Read the lines below, and copy any that contain the string "REGE".
□ □ □ □
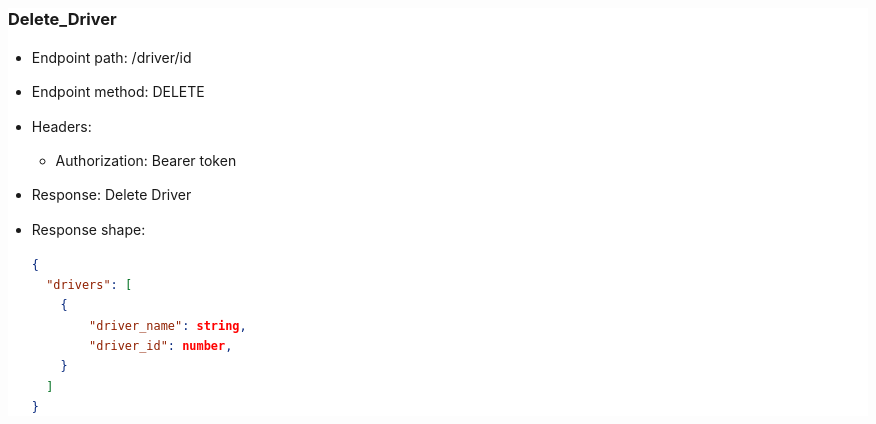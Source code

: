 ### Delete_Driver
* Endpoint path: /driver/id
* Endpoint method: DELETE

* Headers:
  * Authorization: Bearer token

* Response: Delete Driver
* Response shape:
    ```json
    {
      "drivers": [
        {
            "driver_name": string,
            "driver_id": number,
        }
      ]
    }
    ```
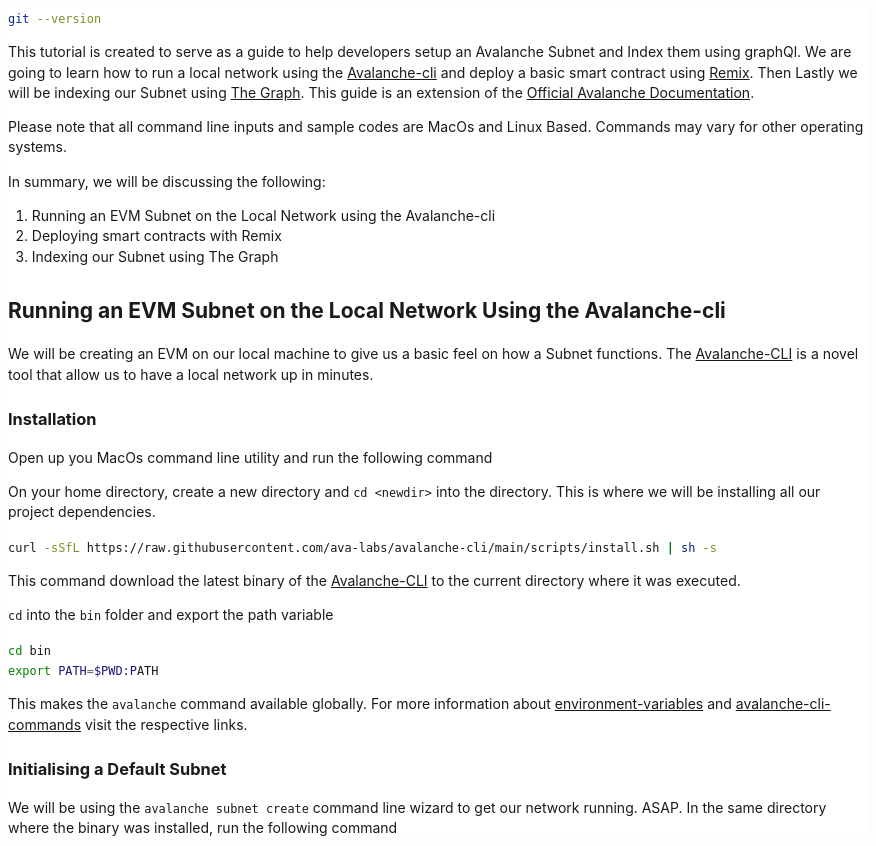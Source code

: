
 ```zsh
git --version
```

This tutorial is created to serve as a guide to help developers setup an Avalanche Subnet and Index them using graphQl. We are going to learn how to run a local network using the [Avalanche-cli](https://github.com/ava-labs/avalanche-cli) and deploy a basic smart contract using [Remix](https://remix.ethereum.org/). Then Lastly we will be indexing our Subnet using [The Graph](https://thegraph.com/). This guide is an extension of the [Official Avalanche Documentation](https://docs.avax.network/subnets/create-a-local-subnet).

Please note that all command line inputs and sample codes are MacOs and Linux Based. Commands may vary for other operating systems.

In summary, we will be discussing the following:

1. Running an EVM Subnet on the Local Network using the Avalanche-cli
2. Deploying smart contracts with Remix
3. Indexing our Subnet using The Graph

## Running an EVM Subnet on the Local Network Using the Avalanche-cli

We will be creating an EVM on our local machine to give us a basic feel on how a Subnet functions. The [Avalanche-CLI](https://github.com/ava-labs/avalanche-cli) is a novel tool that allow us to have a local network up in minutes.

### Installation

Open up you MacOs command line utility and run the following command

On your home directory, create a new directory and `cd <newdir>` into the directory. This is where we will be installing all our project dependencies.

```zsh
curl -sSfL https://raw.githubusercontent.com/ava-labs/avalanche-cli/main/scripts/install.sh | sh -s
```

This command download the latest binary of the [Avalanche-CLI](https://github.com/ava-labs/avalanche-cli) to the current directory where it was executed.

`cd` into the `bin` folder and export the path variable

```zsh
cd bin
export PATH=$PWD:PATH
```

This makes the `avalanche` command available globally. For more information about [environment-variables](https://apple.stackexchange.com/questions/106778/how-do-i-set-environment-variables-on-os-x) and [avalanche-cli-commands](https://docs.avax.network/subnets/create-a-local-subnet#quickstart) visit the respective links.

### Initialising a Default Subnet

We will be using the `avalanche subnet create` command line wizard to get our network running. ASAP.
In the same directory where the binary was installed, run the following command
□ □ □ □
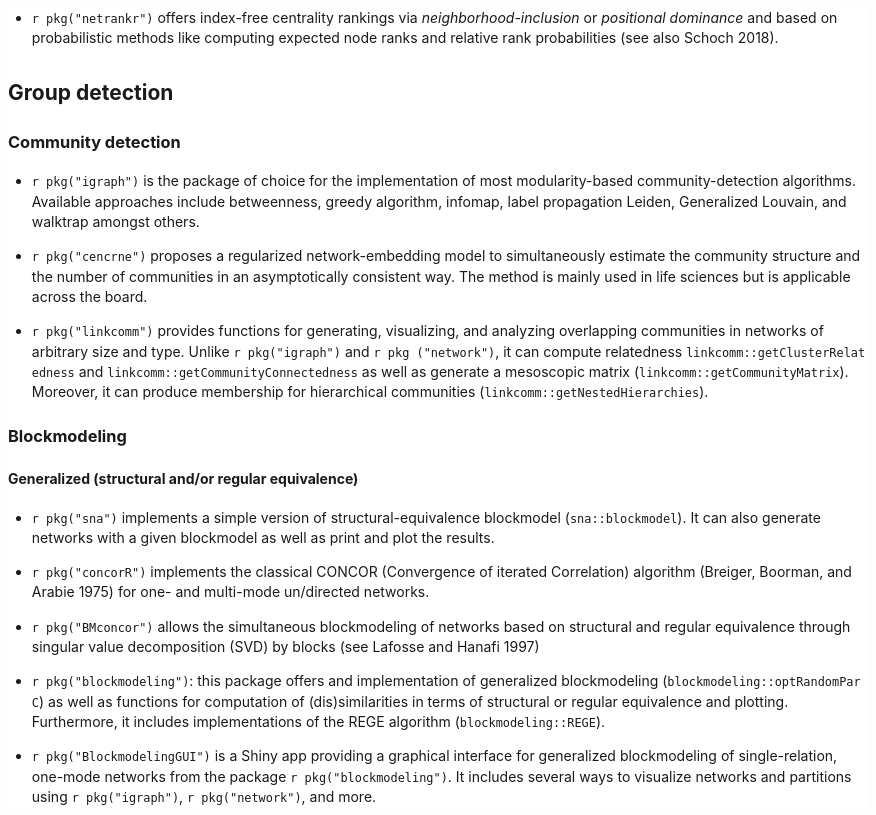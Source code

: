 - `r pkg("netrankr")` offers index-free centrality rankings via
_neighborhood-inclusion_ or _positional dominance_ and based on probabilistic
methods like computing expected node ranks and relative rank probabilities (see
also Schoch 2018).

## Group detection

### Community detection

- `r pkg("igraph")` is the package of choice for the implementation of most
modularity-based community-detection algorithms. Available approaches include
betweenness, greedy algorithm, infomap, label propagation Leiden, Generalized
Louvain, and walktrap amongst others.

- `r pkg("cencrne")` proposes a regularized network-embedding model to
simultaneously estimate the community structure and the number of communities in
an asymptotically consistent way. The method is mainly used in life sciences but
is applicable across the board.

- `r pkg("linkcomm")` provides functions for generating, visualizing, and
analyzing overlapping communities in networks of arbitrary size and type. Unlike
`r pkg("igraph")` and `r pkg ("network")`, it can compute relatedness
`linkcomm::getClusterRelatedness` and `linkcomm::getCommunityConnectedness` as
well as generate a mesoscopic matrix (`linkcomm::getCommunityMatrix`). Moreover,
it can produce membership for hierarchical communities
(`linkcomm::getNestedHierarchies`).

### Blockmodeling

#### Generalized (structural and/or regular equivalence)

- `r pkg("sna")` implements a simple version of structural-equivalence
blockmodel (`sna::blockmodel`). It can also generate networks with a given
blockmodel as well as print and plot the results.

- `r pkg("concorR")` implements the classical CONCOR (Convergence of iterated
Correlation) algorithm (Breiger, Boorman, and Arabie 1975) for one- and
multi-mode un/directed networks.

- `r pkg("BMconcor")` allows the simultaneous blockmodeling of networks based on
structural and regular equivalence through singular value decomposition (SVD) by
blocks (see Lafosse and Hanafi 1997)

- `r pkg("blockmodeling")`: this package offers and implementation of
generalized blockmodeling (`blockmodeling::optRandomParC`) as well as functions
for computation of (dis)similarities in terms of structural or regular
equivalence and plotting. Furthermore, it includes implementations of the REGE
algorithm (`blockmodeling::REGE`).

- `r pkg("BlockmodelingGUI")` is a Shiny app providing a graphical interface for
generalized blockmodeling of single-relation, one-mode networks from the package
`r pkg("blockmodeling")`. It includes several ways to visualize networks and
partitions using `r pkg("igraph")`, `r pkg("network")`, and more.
□ □ □ □
**Task answer:**
equivalence and plotting. Furthermore, it includes implementations of the REGE
algorithm (`blockmodeling::REGE`).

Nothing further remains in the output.